By default this populates `~/.cache/ethoscopy/tutorial_data/`, which is user-writable on every platform (no root or sudo needed). After that, `get_tutorial('overview')`, `get_tutorial('circadian')` and `get_HMM('M'|'F')` work as shown in the tutorial notebooks.

**Lookup order.** At load time, ethoscopy checks three locations in this order:

1. `<site-packages>/ethoscopy/misc/tutorial_data/` — dev / editable installs and the `ethoscope-lab` Docker image (which pre-populates it at build time, see below).
2. `$ETHOSCOPY_TUTORIAL_DATA_DIR` if set — useful for shared clusters where one admin-maintained copy serves many users.
3. `~/.cache/ethoscopy/tutorial_data/` — the default for `download_tutorial_data()`.

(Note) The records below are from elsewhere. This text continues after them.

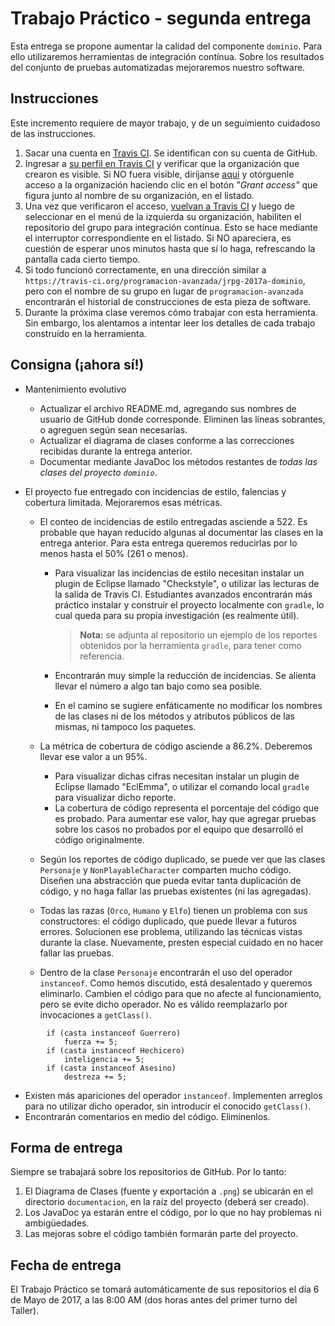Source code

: # Trabajo Práctico - segunda entrega

Esta entrega se propone aumentar la calidad del componente `dominio`. Para ello utilizaremos herramientas de integración contínua. Sobre los resultados del conjunto de pruebas automatizadas mejoraremos nuestro software.

## Instrucciones

Este incremento requiere de mayor trabajo, y de un seguimiento cuidadoso de las instrucciones.

1. Sacar una cuenta en [Travis CI](https://travis-ci.org/). Se identifican con su cuenta de GitHub.
2. Ingresar a [su perfil en Travis CI](https://travis-ci.org/profile) y verificar que la organización que crearon es visible. Si NO fuera visible, diríjanse [aqui](https://github.com/settings/connections/applications/f244293c729d5066cf27) y otórguenle acceso a la organización haciendo clic en el botón _"Grant access"_ que figura junto al nombre de su organización, en el listado.
3. Una vez que verificaron el acceso, [vuelvan a Travis CI](https://travis-ci.org/profile) y luego de seleccionar en el menú de la izquierda su organización, habiliten el repositorio del grupo para integración contínua. Esto se hace mediante el interruptor correspondiente en el listado. Si NO apareciera, es cuestión de esperar unos minutos hasta que sí lo haga, refrescando la pantalla cada cierto tiempo.
4. Si todo funcionó correctamente, en una dirección similar a `https://travis-ci.org/programacion-avanzada/jrpg-2017a-dominio`, pero con el nombre de su grupo en lugar de `programacion-avanzada` encontrarán el historial de construcciones de esta pieza de software.
5. Durante la próxima clase veremos cómo trabajar con esta herramienta. Sin embargo, los alentamos a intentar leer los detalles de cada trabajo construído en la herramienta.

## Consigna (¡ahora sí!)

* Mantenimiento evolutivo
    * Actualizar el archivo README.md, agregando sus nombres de usuario de GitHub donde corresponde. Eliminen las líneas sobrantes, o agreguen según sean necesarias. 
    * Actualizar el diagrama de clases conforme a las correcciones recibidas durante la entrega anterior.
    * Documentar mediante JavaDoc los métodos restantes de *todas las clases del proyecto `dominio`*.

* El proyecto fue entregado con incidencias de estilo, falencias y cobertura limitada. Mejoraremos esas métricas.
    *  El conteo de incidencias de estilo entregadas asciende a 522. Es probable que hayan reducido algunas al documentar las clases en la entrega anterior. Para esta entrega queremos reducirlas por lo menos hasta el 50% (261 o menos).
        *  Para visualizar las incidencias de estilo necesitan instalar un plugin de Eclipse llamado "Checkstyle", o utilizar las lecturas de la salida de Travis CI. Estudiantes avanzados encontrarán más práctico instalar y construir el proyecto localmente con `gradle`, lo cual queda para su propia investigación (es realmente útil).
            > **Nota:** se adjunta al repositorio un ejemplo de los reportes obtenidos por la herramienta `gradle`, para tener como referencia.

        *  Encontrarán muy simple la reducción de incidencias. Se alienta llevar el número a algo tan bajo como sea posible.
        *  En el camino se sugiere enfáticamente no modificar los nombres de las clases ni de los métodos y atributos públicos de las mismas, ni tampoco los paquetes.

	* La métrica de cobertura de código asciende a 86.2%. Deberemos llevar ese valor a un 95%.
	    * Para visualizar dichas cifras necesitan instalar un plugin de Eclipse llamado "EclEmma", o utilizar el comando local `gradle` para visualizar dicho reporte.
	    * La cobertura de código representa el porcentaje del código que es probado. Para aumentar ese valor, hay que agregar pruebas sobre los casos no probados por el equipo que desarrolló el código originalmente.

    * Según los reportes de código duplicado, se puede ver que las clases `Personaje` y `NonPlayableCharacter` comparten mucho código. Diseñen una abstracción que pueda evitar tanta duplicación de código, y no haga fallar las pruebas existentes (ni las agregadas).
    
    * Todas las razas (`Orco`, `Humano` y `Elfo`) tienen un problema con sus constructores: el código duplicado, que puede llevar a futuros errores. Solucionen ese problema, utilizando las técnicas vistas durante la clase. Nuevamente, presten especial cuidado en no hacer fallar las pruebas.
    
    * Dentro de la clase `Personaje` encontrarán el uso del operador `instanceof`. Como hemos discutido, está desalentado y queremos eliminarlo. Cambien el código para que no afecte al funcionamiento, pero se evite dicho operador. No es válido reemplazarlo por invocaciones a `getClass()`.
```
		if (casta instanceof Guerrero)
			fuerza += 5;
		if (casta instanceof Hechicero)
			inteligencia += 5;
		if (casta instanceof Asesino)
			destreza += 5;
```

* Existen más apariciones del operador `instanceof`. Implementen arreglos para no utilizar dicho operador, sin introducir el conocido `getClass()`.
* Encontrarán comentarios en medio del código. Elimínenlos.

## Forma de entrega

Siempre se trabajará sobre los repositorios de GitHub. Por lo tanto:

1. El Diagrama de Clases (fuente y exportación a `.png`) se ubicarán en el directorio `documentacion`, en la raíz del proyecto (deberá ser creado).
2. Los JavaDoc ya estarán entre el código, por lo que no hay problemas ni ambigüedades.
3. Las mejoras sobre el código también formarán parte del proyecto.

## Fecha de entrega

El Trabajo Práctico se tomará automáticamente de sus repositorios el día 6 de Mayo de 2017, a las 8:00 AM (dos horas antes del primer turno del Taller).
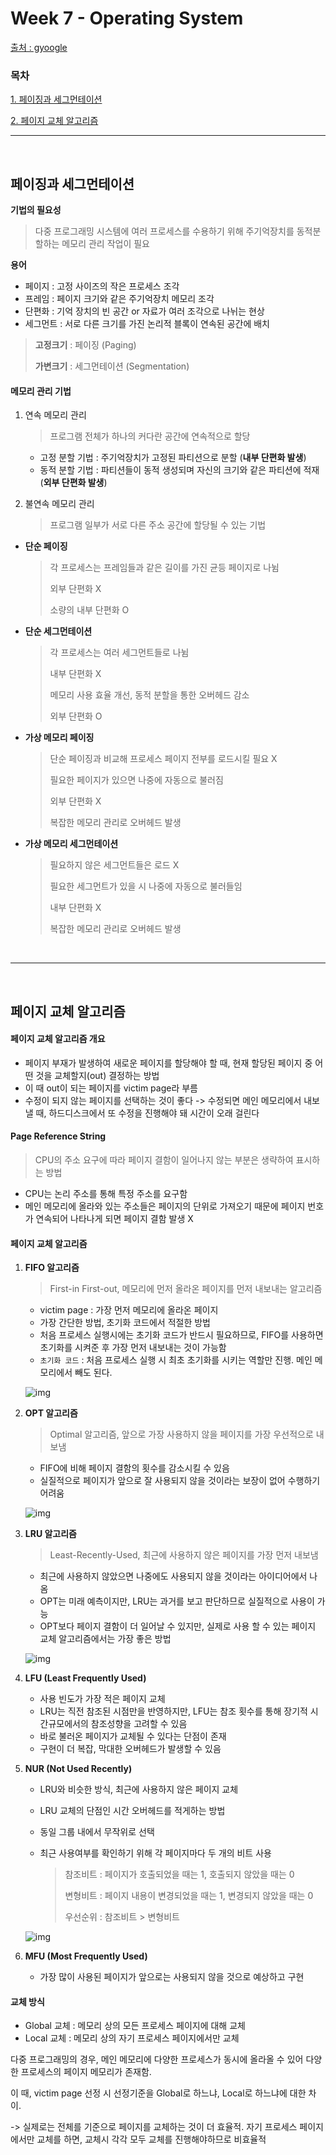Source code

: # Week 7 - Operating System

[출처 : gyoogle](https://gyoogle.dev/blog/computer-science/operating-system/Paging%20and%20Segmentation.html)

### 목차

[1. 페이징과 세그먼테이션](#페이징과-세그먼테이션)

[2. 페이지 교체 알고리즘](#페이지-교체-알고리즘)



---

<br>

## 페이징과 세그먼테이션

**기법의 필요성**

> 다중 프로그래밍 시스템에 여러 프로세스를 수용하기 위해 주기억장치를 동적분할하는 메모리 관리 작업이 필요



**용어**

- 페이지 : 고정 사이즈의 작은 프로세스 조각
- 프레임 : 페이지 크기와 같은 주기억장치 메모리 조각
- 단편화 : 기억 장치의 빈 공간 or 자료가 여러 조각으로 나뉘는 현상
- 세그먼트 : 서로 다른 크기를 가진 논리적 블록이 연속된 공간에 배치

> **고정크기** : 페이징 (Paging)
>
> **가변크기** : 세그먼테이션 (Segmentation)



#### 메모리 관리 기법

1. 연속 메모리 관리

   > 프로그램 전체가 하나의 커다란 공간에 연속적으로 할당

   - 고정 분할 기법 : 주기억장치가 고정된 파티션으로 분할 (**내부 단편화 발생**)
   - 동적 분할 기법 : 파티션들이 동적 생성되며 자신의 크기와 같은 파티션에 적재 (**외부 단편화 발생**)

2. 불연속 메모리 관리

   > 프로그램 일부가 서로 다른 주소 공간에 할당될 수 있는 기법

- **단순 페이징**

  > 각 프로세스는 프레임들과 같은 길이를 가진 균등 페이지로 나뉨
  >
  > 외부 단편화 X
  >
  > 소량의 내부 단편화 O

- **단순 세그먼테이션**

  > 각 프로세스는 여러 세그먼트들로 나뉨
  >
  > 내부 단편화 X
  >
  > 메모리 사용 효율 개선, 동적 분할을 통한 오버헤드 감소
  >
  > 외부 단편화 O

- **가상 메모리 페이징**

  > 단순 페이징과 비교해 프로세스 페이지 전부를 로드시킬 필요 X
  >
  > 필요한 페이지가 있으면 나중에 자동으로 불러짐
  >
  > 외부 단편화 X
  >
  > 복잡한 메모리 관리로 오버헤드 발생

- **가상 메모리 세그먼테이션**

  > 필요하지 않은 세그먼트들은 로드 X
  >
  > 필요한 세그먼트가 있을 시 나중에 자동으로 불러들임
  >
  > 내부 단편화 X
  >
  > 복잡한 메모리 관리로 오버헤드 발생

<br>

---

<br>

## 페이지 교체 알고리즘

#### 페이지 교체 알고리즘 개요

- 페이지 부재가 발생하여 새로운 페이지를 할당해야 할 때, 현재 할당된 페이지 중 어떤 것을 교체할지(out) 결정하는 방법
- 이 때 out이 되는 페이지를 victim page라 부름
- 수정이 되지 않는 페이지를 선택하는 것이 좋다 -> 수정되면 메인 메모리에서 내보낼 때, 하드디스크에서 또 수정을 진행해야 돼 시간이 오래 걸린다



#### Page Reference String

> CPU의 주소 요구에 따라 페이지 결함이 일어나지 않는 부분은 생략하여 표시하는 방법

- CPU는 논리 주소를 통해 특정 주소를 요구함
- 메인 메모리에 올라와 있는 주소들은 페이지의 단위로 가져오기 때문에 페이지 번호가 연속되어 나타나게 되면 페이지 결함 발생 X



#### 페이지 교체 알고리즘

1. **FIFO 알고리즘**

   > First-in First-out, 메모리에 먼저 올라온 페이지를 먼저 내보내는 알고리즘

   - victim page : 가장 먼저 메모리에 올라온 페이지
   - 가장 간단한 방법, 초기화 코드에서 적절한 방법
   - 처음 프로세스 실행시에는 초기화 코드가 반드시 필요하므로, FIFO를 사용하면 초기화를 시켜준 후 가장 먼저 내보내는 것이 가능함
   - ```초기화 코드``` : 처음 프로세스 실행 시 최초 초기화를 시키는 역할만 진행. 메인 메모리에서 빼도 된다.

   ![img](https://img1.daumcdn.net/thumb/R1280x0/?scode=mtistory&fname=https%3A%2F%2Fk.kakaocdn.net%2Fdn%2FVQCGK%2FbtquJuqRkyS%2FLb3NgwHkBve08YhZpLkq31%2Fimg.png)

2. **OPT 알고리즘**

   > Optimal 알고리즘, 앞으로 가장 사용하지 않을 페이지를 가장 우선적으로 내보냄

   - FIFO에 비해 페이지 결함의 횟수를 감소시킬 수 있음
   - 실질적으로 페이지가 앞으로 잘 사용되지 않을 것이라는 보장이 없어 수행하기 어려움

   ![img](https://img1.daumcdn.net/thumb/R1280x0/?scode=mtistory&fname=https%3A%2F%2Fk.kakaocdn.net%2Fdn%2FSvRs7%2FbtquHbeJLQX%2FWXmK7xdGUbIxl43t0JG6Qk%2Fimg.png)

3. **LRU 알고리즘**

   > Least-Recently-Used, 최근에 사용하지 않은 페이지를 가장 먼저 내보냄

   - 최근에 사용하지 않았으면 나중에도 사용되지 않을 것이라는 아이디어에서 나옴
   - OPT는 미래 예측이지만, LRU는 과거를 보고 판단하므로 실질적으로 사용이 가능
   - OPT보다 페이지 결함이 더 일어날 수 있지만, 실제로 사용 할 수 있는 페이지 교체 알고리즘에서는 가장 좋은 방법

   ![img](https://img1.daumcdn.net/thumb/R1280x0/?scode=mtistory&fname=https%3A%2F%2Fk.kakaocdn.net%2Fdn%2FnCgc3%2FbtquGW9VUrm%2FxTKnVKPOVQuSXmAuRehSw1%2Fimg.png)

4. **LFU (Least Frequently Used)**

   - 사용 빈도가 가장 적은 페이지 교체
   - LRU는 직전 참조된 시점만을 반영하지만, LFU는 참조 횟수를 통해 장기적 시간규모에서의 참조성향을 고려할 수 있음
   - 바로 불러온 페이지가 교체될 수 있다는 단점이 존재
   - 구현이 더 복잡, 막대한 오버헤드가 발생할 수 있음

5. **NUR (Not Used Recently)**

   - LRU와 비슷한 방식, 최근에 사용하지 않은 페이지 교체

   - LRU 교체의 단점인 시간 오버헤드를 적게하는 방법

   - 동일 그룹 내에서 무작위로 선택

   - 최근 사용여부를 확인하기 위해 각 페이지마다 두 개의 비트 사용

     > 참조비트 : 페이지가 호출되었을 때는 1, 호출되지 않았을 때는 0
     >
     > 변형비트 : 페이지 내용이 변경되었을 때는 1, 변경되지 않았을 때는 0
     >
     > 우선순위 : 참조비트 > 변형비트

   ![img](https://blog.kakaocdn.net/dn/qfdHU/btq9PTLnM9o/7Xg5UGO0UYs3qeXjJwTiW1/img.png)

6. **MFU (Most Frequently Used)**

   - 가장 많이 사용된 페이지가 앞으로는 사용되지 않을 것으로 예상하고 구현



#### 교체 방식

- Global 교체 : 메모리 상의 모든 프로세스 페이지에 대해 교체
- Local 교체 : 메모리 상의 자기 프로세스 페이지에서만 교체

다중 프로그래밍의 경우, 메인 메모리에 다양한 프로세스가 동시에 올라올 수 있어 다양한 프로세스의 페이지 메모리가 존재함.

이 때, victim page 선정 시 선정기준을 Global로 하느냐, Local로 하느냐에 대한 차이.

-> 실제로는 전체를 기준으로 페이지를 교체하는 것이 더 효율적. 자기 프로세스 페이지에서만 교체를 하면, 교체시 각각 모두 교체를 진행해야하므로 비효율적

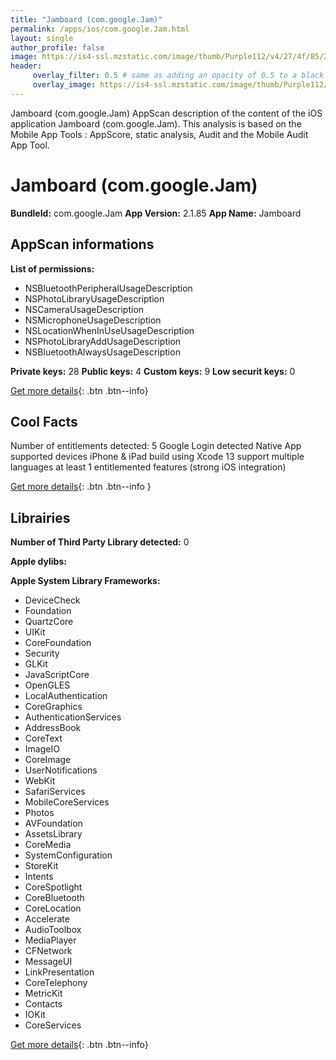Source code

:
 ```yaml
---
title: "Jamboard (com.google.Jam)"
permalink: /apps/ios/com.google.Jam.html
layout: single
author_profile: false
image: https://is4-ssl.mzstatic.com/image/thumb/Purple112/v4/27/4f/85/274f852a-8c42-727a-0310-db7afbf4264b/logo_jamboard_color-0-1x_U007emarketing-0-0-0-6-0-0-85-220.png/512x512bb.jpg
header: 
     overlay_filter: 0.5 # same as adding an opacity of 0.5 to a black background
     overlay_image: https://is4-ssl.mzstatic.com/image/thumb/Purple112/v4/27/4f/85/274f852a-8c42-727a-0310-db7afbf4264b/logo_jamboard_color-0-1x_U007emarketing-0-0-0-6-0-0-85-220.png/512x512bb.jpg
---
```

Jamboard (com.google.Jam) AppScan description of the content of the iOS application Jamboard (com.google.Jam). This analysis is based on the Mobile App Tools : AppScore, static analysis, Audit and the Mobile Audit App Tool.

# Jamboard (com.google.Jam)

**BundleId:** com.google.Jam
**App Version:** 2.1.85
**App Name:** Jamboard


## AppScan informations 

**List of permissions:** 
- NSBluetoothPeripheralUsageDescription
- NSPhotoLibraryUsageDescription
- NSCameraUsageDescription
- NSMicrophoneUsageDescription
- NSLocationWhenInUseUsageDescription
- NSPhotoLibraryAddUsageDescription
- NSBluetoothAlwaysUsageDescription
  
  
**Private keys:** 28
**Public keys:** 4
**Custom keys:** 9
**Low securit keys:** 0
  
[Get more details](/pricing.html){: .btn .btn--info}

## Cool Facts

Number of entitlements detected: 5
Google Login detected
Native App
supported devices iPhone & iPad
build using Xcode 13
support multiple languages
at least 1 entitlemented features (strong iOS integration)
  
[Get more details](/pricing.html){: .btn .btn--info }

## Librairies 
**Number of Third Party Library detected:** 0


**Apple dylibs:**


**Apple System Library Frameworks:**
- DeviceCheck
- Foundation
- QuartzCore
- UIKit
- CoreFoundation
- Security
- GLKit
- JavaScriptCore
- OpenGLES
- LocalAuthentication
- CoreGraphics
- AuthenticationServices
- AddressBook
- CoreText
- ImageIO
- CoreImage
- UserNotifications
- WebKit
- SafariServices
- MobileCoreServices
- Photos
- AVFoundation
- AssetsLibrary
- CoreMedia
- SystemConfiguration
- StoreKit
- Intents
- CoreSpotlight
- CoreBluetooth
- CoreLocation
- Accelerate
- AudioToolbox
- MediaPlayer
- CFNetwork
- MessageUI
- LinkPresentation
- CoreTelephony
- MetricKit
- Contacts
- IOKit
- CoreServices


  
[Get more details](/pricing.html){: .btn .btn--info}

The canonical URLs live at [github.com/gilestrolab/ethoscopy/tree/main/src/ethoscopy/misc/tutorial_data](https://github.com/gilestrolab/ethoscopy/tree/main/src/ethoscopy/misc/tutorial_data). Place the six `*.pkl` files in any of the three locations above if you prefer to download manually.

> **ethoscope-lab users don't need to do anything.** The Docker image (`ggilestro/ethoscope-lab:1.2` and later) runs `download_tutorial_data(dest_dir=package_tutorial_data_dir())` during build, so the pickles are already present in the image. JupyterHub users can run the tutorials without any download step.

# Metadata design

#### What is the metadata?

The metadata is a simple `.csv` file that contains the information to (1) find and retrieve the data saved to a remote server and (2) to segment and transform the data to compare experimental conditions. I would recommend recording as many experimental variables as possible, just to be safe. Each row of the `.csv` file is an individual from the experiment. It is mandatory to have at least the following columns: 'machine\_name', 'region\_id', and 'date' with date in a YYY-MM-DD format. Without these columns the data cannot be retrieved.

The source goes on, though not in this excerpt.